こころとからだがかたちんば

YMOエイジに愛を込めて。

2012年5月29日 火曜日 Winston Tong 「Broken English」'84

2012-05-29 22:31:05 | 音楽帳
最初、タキシードムーンを聴いた80年代初頭、自分はヨーロッパのバンドと勘違いしていた。
とてつもなく退廃的な暗いムードの中には、そうに違いないと思わせる力があった。
サンフランシスコで結成されたバンドと知ったのは、ごくごく最近のことである。
まあ、どこの出身だろうが、良い音楽であれば、それで良いことなのだが。

このタキシードムーンの音の彩(いろどり)の中で、特に覆いかぶさる暗雲を作り出しているのが、ブレイン・L・レニンガーの奏でるヴァイオリン。
クレプスキュール・レーベルにスポットが当たった1983年には、ブレイン・L・レニンガーのソロ「ナイト・エア」を聴いた。
スティーヴン・ブラウンは、ベンジャミン・ルーと共に創った映像のサウンドトラックのインストゥルメンタルが素晴らしかった。
一方、ウィンストン・トンは、(たぶん)1984年と思うが、ミカド、ドゥルティ・コラム(ヴィニ・ライリー)と共に来日したような記憶。

***

この時代は、「西武」王国のとてつもない隆盛と躍進。
こないだ自己破産したWAVEも、今では分かれた無印良品も、(単なる旧態依然の殿様百貨店形態に風穴を開け)「陳腐化した」市場へ新しいスタイルを提示する、西武の果敢な挑戦の一端だった。
80年代前半、全く国内紹介されない海外ミュージシャンやアーティストを招へいし、新しい文化の潮流を創り出した企業、それが西武グループだった。

***

ウィンストン・トンを初めて聴いたのは、このころで、エアチェックした12インチ・シングルの「セオレティカル・チャイナ」だった。

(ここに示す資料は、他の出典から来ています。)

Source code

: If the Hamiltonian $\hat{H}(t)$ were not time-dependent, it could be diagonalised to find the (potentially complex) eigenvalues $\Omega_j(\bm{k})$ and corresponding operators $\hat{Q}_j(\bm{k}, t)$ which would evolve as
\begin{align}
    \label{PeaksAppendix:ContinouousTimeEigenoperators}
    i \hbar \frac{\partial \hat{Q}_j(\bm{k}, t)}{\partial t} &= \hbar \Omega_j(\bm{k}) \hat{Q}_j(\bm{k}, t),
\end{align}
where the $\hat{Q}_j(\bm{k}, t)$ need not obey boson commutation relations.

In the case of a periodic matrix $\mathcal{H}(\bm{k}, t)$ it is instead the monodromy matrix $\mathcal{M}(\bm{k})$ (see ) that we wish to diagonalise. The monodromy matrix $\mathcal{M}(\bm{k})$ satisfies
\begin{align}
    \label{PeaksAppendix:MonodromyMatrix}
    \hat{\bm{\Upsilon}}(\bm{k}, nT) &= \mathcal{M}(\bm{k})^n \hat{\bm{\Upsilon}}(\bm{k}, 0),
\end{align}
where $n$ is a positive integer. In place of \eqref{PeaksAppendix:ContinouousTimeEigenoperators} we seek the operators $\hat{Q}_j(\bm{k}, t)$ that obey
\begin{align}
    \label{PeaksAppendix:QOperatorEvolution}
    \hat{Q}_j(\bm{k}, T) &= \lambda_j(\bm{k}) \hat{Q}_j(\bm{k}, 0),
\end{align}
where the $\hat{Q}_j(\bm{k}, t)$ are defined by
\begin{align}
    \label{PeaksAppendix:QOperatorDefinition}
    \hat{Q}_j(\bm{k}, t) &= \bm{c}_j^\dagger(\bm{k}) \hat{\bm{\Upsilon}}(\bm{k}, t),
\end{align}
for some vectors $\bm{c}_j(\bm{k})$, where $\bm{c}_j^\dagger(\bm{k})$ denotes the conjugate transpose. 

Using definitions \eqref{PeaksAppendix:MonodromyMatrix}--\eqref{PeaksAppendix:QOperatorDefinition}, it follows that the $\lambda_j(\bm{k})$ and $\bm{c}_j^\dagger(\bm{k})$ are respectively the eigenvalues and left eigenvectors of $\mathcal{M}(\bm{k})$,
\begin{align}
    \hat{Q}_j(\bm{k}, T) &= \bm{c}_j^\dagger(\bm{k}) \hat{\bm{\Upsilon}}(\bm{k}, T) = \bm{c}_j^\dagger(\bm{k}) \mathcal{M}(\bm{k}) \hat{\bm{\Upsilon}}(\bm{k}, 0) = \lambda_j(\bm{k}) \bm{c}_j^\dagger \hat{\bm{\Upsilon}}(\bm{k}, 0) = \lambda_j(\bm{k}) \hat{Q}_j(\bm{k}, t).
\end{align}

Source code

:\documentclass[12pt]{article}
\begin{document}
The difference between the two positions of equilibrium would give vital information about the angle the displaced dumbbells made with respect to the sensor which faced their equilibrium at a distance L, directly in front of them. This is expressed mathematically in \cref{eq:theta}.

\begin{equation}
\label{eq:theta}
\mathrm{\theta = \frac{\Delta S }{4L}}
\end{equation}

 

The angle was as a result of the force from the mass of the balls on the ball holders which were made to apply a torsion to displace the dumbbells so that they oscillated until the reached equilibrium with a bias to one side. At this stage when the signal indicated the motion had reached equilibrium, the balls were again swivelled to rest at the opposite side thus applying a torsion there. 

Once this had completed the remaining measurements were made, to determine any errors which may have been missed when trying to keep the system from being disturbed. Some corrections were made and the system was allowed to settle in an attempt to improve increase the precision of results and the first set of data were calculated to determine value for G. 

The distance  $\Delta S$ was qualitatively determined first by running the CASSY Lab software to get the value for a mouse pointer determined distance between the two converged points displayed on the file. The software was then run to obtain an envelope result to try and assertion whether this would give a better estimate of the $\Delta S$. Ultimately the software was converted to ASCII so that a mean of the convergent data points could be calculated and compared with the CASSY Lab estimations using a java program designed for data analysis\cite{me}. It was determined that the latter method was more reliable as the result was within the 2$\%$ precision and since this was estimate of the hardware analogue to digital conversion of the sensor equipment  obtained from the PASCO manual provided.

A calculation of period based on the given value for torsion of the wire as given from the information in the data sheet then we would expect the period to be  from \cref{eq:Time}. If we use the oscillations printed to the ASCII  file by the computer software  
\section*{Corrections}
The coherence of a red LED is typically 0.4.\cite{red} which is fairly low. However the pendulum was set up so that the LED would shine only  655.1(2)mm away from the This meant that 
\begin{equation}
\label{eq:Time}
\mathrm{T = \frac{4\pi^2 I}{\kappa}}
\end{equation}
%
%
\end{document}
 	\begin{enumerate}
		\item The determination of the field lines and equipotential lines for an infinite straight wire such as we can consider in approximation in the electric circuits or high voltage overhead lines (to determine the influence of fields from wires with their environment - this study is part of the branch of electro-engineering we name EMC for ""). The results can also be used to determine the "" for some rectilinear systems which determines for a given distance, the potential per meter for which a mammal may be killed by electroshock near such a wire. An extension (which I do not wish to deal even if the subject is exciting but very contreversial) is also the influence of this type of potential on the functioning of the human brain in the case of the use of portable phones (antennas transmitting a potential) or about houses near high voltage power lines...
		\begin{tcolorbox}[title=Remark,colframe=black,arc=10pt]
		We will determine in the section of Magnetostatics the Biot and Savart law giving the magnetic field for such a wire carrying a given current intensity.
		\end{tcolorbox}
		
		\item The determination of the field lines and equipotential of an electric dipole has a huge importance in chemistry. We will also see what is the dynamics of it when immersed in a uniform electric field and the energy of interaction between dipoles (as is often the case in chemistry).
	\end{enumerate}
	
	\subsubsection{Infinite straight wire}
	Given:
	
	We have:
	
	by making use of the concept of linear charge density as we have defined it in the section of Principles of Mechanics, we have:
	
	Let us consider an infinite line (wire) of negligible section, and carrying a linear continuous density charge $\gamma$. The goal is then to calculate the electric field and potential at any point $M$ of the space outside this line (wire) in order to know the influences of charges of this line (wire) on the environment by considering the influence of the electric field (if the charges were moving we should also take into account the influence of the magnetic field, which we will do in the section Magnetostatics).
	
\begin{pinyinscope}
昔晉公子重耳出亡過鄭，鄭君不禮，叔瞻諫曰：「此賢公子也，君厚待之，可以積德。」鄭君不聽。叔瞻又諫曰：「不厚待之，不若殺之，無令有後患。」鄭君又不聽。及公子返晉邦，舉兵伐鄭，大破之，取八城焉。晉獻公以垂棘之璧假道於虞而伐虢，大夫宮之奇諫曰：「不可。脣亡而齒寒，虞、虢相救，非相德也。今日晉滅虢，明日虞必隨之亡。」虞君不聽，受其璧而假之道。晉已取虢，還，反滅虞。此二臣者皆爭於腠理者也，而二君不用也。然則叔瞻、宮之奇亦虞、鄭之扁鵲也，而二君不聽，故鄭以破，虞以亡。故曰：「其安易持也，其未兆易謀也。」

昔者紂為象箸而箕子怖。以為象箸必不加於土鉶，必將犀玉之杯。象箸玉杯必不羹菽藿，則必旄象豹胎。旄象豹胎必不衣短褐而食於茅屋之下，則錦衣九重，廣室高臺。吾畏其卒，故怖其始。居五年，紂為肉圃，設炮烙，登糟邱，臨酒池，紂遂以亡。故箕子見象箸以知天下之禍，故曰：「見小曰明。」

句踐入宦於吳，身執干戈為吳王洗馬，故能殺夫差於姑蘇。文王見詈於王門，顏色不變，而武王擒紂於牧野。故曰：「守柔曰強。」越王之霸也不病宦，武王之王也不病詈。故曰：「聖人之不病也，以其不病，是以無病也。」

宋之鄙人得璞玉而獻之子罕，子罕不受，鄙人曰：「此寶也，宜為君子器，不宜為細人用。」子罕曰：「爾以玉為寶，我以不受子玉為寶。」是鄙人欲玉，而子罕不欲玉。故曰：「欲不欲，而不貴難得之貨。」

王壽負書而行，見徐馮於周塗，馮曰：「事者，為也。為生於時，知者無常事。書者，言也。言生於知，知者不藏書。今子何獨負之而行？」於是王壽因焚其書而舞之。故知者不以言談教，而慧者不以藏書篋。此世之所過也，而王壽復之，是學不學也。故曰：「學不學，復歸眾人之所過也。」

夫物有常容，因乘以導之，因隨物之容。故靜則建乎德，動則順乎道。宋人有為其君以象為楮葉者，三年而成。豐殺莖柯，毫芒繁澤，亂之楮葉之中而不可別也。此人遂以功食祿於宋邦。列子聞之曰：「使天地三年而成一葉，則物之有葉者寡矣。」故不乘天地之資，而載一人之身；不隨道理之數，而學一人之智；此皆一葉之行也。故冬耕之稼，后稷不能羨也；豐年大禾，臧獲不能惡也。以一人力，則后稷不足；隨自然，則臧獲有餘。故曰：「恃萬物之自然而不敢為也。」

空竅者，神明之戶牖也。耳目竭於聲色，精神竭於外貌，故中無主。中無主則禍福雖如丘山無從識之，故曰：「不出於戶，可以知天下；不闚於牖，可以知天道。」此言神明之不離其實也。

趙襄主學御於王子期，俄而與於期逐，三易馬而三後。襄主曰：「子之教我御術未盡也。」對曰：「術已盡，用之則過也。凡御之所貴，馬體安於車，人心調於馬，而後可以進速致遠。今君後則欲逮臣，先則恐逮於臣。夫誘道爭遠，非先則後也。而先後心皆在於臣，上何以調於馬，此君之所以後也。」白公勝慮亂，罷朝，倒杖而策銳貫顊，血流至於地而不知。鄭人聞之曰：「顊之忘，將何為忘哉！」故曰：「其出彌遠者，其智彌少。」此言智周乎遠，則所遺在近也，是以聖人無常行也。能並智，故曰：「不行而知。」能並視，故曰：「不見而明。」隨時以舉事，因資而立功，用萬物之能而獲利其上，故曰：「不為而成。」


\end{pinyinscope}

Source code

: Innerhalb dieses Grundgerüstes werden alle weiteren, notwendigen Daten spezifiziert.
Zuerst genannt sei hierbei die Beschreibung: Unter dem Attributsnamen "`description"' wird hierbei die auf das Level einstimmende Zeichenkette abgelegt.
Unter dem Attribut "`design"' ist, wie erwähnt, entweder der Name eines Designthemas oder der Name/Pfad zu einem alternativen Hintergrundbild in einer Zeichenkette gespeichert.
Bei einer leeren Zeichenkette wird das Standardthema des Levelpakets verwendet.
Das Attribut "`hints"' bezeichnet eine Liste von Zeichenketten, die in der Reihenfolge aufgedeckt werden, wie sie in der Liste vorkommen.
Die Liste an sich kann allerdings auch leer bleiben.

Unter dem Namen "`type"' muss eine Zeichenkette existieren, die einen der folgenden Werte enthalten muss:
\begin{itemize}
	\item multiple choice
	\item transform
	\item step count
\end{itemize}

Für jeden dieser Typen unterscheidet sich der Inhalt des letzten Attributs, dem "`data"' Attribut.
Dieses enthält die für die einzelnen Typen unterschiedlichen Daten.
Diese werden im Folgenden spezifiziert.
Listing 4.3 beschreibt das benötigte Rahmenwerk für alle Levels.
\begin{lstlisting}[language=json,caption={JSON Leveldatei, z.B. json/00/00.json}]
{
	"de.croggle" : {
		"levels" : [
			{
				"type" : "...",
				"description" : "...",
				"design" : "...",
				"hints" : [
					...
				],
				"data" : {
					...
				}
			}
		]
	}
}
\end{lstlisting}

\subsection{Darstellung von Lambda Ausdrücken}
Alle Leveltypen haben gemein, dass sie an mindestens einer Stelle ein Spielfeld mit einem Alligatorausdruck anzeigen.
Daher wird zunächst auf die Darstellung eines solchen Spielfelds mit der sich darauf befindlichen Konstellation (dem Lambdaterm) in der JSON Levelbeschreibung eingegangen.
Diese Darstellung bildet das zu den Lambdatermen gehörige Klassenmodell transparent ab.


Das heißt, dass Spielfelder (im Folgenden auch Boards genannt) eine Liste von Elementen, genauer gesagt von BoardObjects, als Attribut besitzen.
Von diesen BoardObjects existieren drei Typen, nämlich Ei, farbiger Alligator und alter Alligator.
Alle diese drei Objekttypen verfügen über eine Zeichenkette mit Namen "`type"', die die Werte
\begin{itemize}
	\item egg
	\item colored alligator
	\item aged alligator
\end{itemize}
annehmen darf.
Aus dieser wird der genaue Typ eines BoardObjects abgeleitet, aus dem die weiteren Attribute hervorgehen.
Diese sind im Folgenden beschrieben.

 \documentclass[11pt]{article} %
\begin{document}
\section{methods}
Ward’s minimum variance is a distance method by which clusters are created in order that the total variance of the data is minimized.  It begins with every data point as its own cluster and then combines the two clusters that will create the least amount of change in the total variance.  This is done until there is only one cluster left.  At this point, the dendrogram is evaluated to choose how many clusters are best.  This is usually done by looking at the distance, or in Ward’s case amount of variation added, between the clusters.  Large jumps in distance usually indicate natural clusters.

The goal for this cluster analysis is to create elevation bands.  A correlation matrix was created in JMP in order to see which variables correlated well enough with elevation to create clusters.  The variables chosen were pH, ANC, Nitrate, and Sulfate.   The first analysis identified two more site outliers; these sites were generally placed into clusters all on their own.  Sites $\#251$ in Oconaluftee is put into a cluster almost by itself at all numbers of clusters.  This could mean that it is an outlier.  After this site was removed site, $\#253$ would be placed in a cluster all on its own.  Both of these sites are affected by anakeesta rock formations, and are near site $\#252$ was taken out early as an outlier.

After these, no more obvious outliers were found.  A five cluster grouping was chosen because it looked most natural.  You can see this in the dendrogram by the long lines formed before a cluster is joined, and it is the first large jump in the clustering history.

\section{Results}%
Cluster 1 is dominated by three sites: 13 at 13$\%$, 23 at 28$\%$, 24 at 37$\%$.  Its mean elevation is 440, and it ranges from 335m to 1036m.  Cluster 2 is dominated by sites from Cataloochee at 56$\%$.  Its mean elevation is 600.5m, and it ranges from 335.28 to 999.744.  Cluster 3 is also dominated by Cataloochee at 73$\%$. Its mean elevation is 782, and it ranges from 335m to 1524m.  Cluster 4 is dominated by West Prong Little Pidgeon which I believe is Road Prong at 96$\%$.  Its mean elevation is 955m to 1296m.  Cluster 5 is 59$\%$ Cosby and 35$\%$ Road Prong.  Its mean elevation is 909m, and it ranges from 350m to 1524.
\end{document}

太い声の激情型ヴォーカルだったが、曲自体非常につまらなく感じて、それ以上の詮索はしなかった。
ただ、日系の血が混じっていて、ポートレイトの写真を見て納得した記憶がある。
タキシードムーン、そしてそれぞれの存在とソロ。。。これらが自分の中で焦点を結ばず、無国籍な漂う人々という感を強めた。

【元キャロルの永ちゃんではありませぬ。】

***

そこから2年後の1986年1月の寒い冬。
浪人時代の深夜3時に聴いた「FMトランスミッション/バリケード」で、ウィンストン・トンの「ブロークン・イングリッシュ」が掛かった。
一発で気に入り、録音テープは、ツメを折られて保存された。
この日の放送はリップ・リグ&パニックの後継ユニット・フロートアップCP、デヴィッド・シルヴィアンの「ワーズ・ウィズ・ザ・シャーマン」、教授の「エスペラント」収録曲、コクトーツインズの12インチの「あばらと血管」など、リアルタイム新譜の名選曲がずらりと並び、今でも忘れられないカセットテープとなった。


***

1982年の4月頃に、アイランドレコードは、過去のLPを廉価版でシリーズとして再発した。
グレイス・ジョーンズ、ロバート・パーマー、B-52’s、バグルス、バリー・レイノルズ、パラゴンズ、そして、マリアンヌ・フェイスフルなど。
南洋のリラックスしたコンパスポイントスタジオで作られた音。
夏に向けて、自分もその心地良い音に酔っていた。

マリアンヌ・フェイスフルは、女性にも関わらず・ギョッとするような独特のつぶれた声とジャケットでの男っぽさ。
(「ギョッ」とでは、グレイス・ジョーンズの外見も同様だが。)
稀有なる存在だった。
(自分が一番好きな彼女のアルバムは、この後に出た「聖少女」。
90年代のアンジェロ・パダラメンティとの作品も、素晴らしく暗い。)

しかし、ウィンストン・トンの「ブロークン・イングリッシュ」が、マリアンヌ・フェイスフルの「ブロークン・イングリッシュ」の同一曲であり・カバーであるのを知るのは、後のことだった。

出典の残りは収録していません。